Franz Bartelt, moraliste de guingois
L'écrivain français Franz Bartelt © Myona-Rimoldi-Guichaoua / Le Dilettante

L’écrivain Franz Bartelt nous offre un recueil de nouvelles tragiquement réjouissantes au Dilettante…


Un nouveau Bartelt fera assurément le printemps des librairies. C’est l’une des dernières valeurs sûres de l’édition française. Chacun de ses livres nous apporte ce délicieux goût pour le désenchantement sardonique et la farce triste. Il traque l’absurde et le tragicomique dans les foyers les plus communs, les plus conventionnels, les plus transparents, les plus étrangers à l’originalité. Donnez-lui un sujet aussi essoré que le couple, le désir, les notaires, le féminisme, l’humanitaire ou la jalousie dans un milieu quelconque, par exemple, une France moyenne périurbaine où le quotidien lénifiant l’emporte sur les grandes ambitions, et Franz Bartelt vous décortique les « petites gens » avec un humour féroce et appliqué. Il fait un carton dans les zones semi-rurales et l’enfer pavillonnaire.

Le Dilettante

Tolstoï tendance Groucho Marx

Dans la dizaine de nouvelles réunies au Dilettante sous le titre âcre et rogue Je ne suis pas malheureux, il s’en donne à cœur joie dans l’analyse noire des comportements humains et leur irrémédiable échec. Y-a-t-il une philosophie « barteltienne » ? Une morale scintillante qui nous éclairerait sur la vie de nos contemporains, des motifs d’espérer ou de croire en son prochain ? L’écrivain des bords de la Meuse, sorte de Tolstoï tendance Groucho Marx, pratique, sans en avoir l’air, une littérature hautement révolutionnaire, un brin nihiliste.

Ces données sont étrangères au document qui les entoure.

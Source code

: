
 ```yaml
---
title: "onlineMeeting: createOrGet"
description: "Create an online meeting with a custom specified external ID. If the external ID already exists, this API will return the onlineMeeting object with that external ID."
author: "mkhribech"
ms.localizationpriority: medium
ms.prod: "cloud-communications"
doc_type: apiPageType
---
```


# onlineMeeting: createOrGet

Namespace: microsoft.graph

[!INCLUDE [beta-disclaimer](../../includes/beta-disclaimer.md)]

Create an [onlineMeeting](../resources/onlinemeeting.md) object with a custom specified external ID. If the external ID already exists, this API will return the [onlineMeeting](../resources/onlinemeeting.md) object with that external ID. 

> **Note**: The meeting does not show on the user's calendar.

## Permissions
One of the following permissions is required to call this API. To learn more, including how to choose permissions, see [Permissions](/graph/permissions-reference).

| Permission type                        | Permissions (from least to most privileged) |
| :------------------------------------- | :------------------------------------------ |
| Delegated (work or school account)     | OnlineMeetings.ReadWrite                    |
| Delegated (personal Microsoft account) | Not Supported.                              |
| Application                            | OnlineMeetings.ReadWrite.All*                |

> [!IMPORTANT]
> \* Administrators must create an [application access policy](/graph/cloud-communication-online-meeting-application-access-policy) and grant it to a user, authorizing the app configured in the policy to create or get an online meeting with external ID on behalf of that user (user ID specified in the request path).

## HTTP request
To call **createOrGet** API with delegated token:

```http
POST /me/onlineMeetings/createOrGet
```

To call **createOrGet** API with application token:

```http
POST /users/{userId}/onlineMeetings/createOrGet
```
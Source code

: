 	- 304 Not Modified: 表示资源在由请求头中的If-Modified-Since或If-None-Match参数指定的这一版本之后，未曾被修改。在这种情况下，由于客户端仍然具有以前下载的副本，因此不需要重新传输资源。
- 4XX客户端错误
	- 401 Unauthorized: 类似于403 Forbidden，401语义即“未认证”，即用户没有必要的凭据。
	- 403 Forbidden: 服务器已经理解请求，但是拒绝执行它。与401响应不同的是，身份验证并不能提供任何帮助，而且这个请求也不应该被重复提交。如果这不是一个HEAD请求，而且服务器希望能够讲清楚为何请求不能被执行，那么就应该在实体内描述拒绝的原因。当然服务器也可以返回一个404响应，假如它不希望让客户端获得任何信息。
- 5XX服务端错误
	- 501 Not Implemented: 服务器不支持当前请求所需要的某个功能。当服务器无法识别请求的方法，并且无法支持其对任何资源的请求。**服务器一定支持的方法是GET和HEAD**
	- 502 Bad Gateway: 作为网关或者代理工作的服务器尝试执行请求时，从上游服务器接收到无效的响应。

N’attendez pas de lui des théories brumeuses sur le « vivre ensemble » et la revanche des travailleurs en proie aux forces capitalistes. Bartelt travaille sur la psychologie de personnages bancals, ébréchés par la vie, sur le fil du dérisoire, à la frontière du pathétique ; il met alors en place un dispositif narratif implacable, presque suffocant, pour nous amuser d’abord et aussi, nous faire réfléchir. Aucun autre écrivain français ne décrit aussi bien la vacuité des temps modernes et l’incompatibilité des relations entre les hommes et les femmes.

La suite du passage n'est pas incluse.